[Items from a data source]
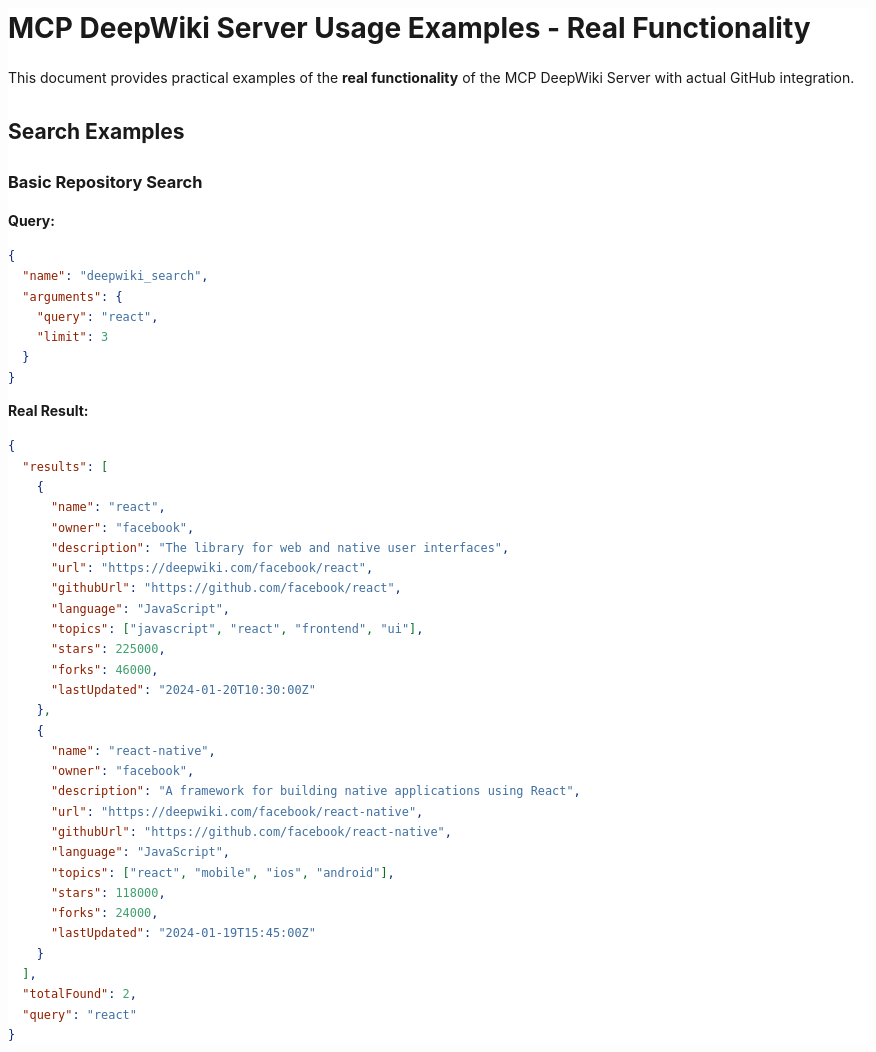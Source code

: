 # MCP DeepWiki Server Usage Examples - Real Functionality

This document provides practical examples of the **real functionality** of the MCP DeepWiki Server with actual GitHub integration.

## Search Examples

### Basic Repository Search

**Query:**
```json
{
  "name": "deepwiki_search",
  "arguments": {
    "query": "react",
    "limit": 3
  }
}
```

**Real Result:**
```json
{
  "results": [
    {
      "name": "react",
      "owner": "facebook",
      "description": "The library for web and native user interfaces",
      "url": "https://deepwiki.com/facebook/react",
      "githubUrl": "https://github.com/facebook/react",
      "language": "JavaScript",
      "topics": ["javascript", "react", "frontend", "ui"],
      "stars": 225000,
      "forks": 46000,
      "lastUpdated": "2024-01-20T10:30:00Z"
    },
    {
      "name": "react-native",
      "owner": "facebook",
      "description": "A framework for building native applications using React",
      "url": "https://deepwiki.com/facebook/react-native",
      "githubUrl": "https://github.com/facebook/react-native",
      "language": "JavaScript",
      "topics": ["react", "mobile", "ios", "android"],
      "stars": 118000,
      "forks": 24000,
      "lastUpdated": "2024-01-19T15:45:00Z"
    }
  ],
  "totalFound": 2,
  "query": "react"
}
```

■ Exercise: Leave the pictures aside and give every entry above again word for word.

■ Solution to the exercise:
Source code

: # MCP DeepWiki Server Usage Examples - Real Functionality

This document provides practical examples of the **real functionality** of the MCP DeepWiki Server with actual GitHub integration.

## Search Examples

### Basic Repository Search

**Query:**
```json
{
  "name": "deepwiki_search",
  "arguments": {
    "query": "react",
    "limit": 3
  }
}
```

**Real Result:**
```json
{
  "results": [
    {
      "name": "react",
      "owner": "facebook",
      "description": "The library for web and native user interfaces",
      "url": "https://deepwiki.com/facebook/react",
      "githubUrl": "https://github.com/facebook/react",
      "language": "JavaScript",
      "topics": ["javascript", "react", "frontend", "ui"],
      "stars": 225000,
      "forks": 46000,
      "lastUpdated": "2024-01-20T10:30:00Z"
    },
    {
      "name": "react-native",
      "owner": "facebook",
      "description": "A framework for building native applications using React",
      "url": "https://deepwiki.com/facebook/react-native",
      "githubUrl": "https://github.com/facebook/react-native",
      "language": "JavaScript",
      "topics": ["react", "mobile", "ios", "android"],
      "stars": 118000,
      "forks": 24000,
      "lastUpdated": "2024-01-19T15:45:00Z"
    }
  ],
  "totalFound": 2,
  "query": "react"
}
```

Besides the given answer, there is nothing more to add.